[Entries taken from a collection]
'''
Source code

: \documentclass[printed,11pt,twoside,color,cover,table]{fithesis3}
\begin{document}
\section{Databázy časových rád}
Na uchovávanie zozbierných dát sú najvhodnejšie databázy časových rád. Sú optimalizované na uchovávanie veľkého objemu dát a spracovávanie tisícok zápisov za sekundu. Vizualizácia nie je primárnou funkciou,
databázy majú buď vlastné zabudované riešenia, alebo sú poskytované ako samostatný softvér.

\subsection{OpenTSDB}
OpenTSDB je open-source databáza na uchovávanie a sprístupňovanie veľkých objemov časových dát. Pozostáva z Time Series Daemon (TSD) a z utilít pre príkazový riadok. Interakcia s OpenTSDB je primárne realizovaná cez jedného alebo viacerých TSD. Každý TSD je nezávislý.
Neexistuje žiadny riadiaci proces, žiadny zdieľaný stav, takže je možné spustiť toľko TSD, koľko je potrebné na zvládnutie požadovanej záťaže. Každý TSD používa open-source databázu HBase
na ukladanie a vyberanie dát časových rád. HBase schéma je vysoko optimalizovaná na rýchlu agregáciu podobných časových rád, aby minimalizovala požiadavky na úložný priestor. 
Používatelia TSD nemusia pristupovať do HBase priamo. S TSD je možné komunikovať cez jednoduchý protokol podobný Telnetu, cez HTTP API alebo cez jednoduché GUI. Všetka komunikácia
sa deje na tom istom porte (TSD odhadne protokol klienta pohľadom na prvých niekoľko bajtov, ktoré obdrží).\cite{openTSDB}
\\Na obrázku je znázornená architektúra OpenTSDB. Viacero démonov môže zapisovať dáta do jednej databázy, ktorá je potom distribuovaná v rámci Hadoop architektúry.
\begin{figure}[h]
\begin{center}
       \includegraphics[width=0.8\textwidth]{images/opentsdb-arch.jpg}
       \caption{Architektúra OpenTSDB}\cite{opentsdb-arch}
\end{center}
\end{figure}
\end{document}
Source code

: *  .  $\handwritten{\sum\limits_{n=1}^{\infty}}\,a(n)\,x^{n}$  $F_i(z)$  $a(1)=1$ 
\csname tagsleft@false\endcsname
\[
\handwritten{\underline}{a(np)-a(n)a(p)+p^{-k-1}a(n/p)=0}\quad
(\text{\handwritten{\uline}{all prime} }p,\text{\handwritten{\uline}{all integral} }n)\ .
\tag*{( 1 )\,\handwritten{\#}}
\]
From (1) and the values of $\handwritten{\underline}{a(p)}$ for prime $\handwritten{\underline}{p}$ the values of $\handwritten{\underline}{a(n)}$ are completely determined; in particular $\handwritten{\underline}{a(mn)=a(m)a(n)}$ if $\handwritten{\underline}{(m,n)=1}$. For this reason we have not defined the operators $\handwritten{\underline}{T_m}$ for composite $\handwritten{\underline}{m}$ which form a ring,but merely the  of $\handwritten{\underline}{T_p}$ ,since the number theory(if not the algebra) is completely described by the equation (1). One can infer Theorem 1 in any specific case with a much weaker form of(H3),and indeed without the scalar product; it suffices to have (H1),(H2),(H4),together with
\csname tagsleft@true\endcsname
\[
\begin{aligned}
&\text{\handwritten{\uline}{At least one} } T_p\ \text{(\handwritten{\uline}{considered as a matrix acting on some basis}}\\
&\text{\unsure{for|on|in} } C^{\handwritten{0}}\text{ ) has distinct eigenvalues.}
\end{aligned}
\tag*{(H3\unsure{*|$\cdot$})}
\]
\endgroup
'''
[EXERCISE OBJECTIVE]
Where the string "tagsleft" appears in a line of the entries above, return that line.

[EXPECTED OUTPUT]
\csname tagsleft@false\endcsname
\csname tagsleft@true\endcsname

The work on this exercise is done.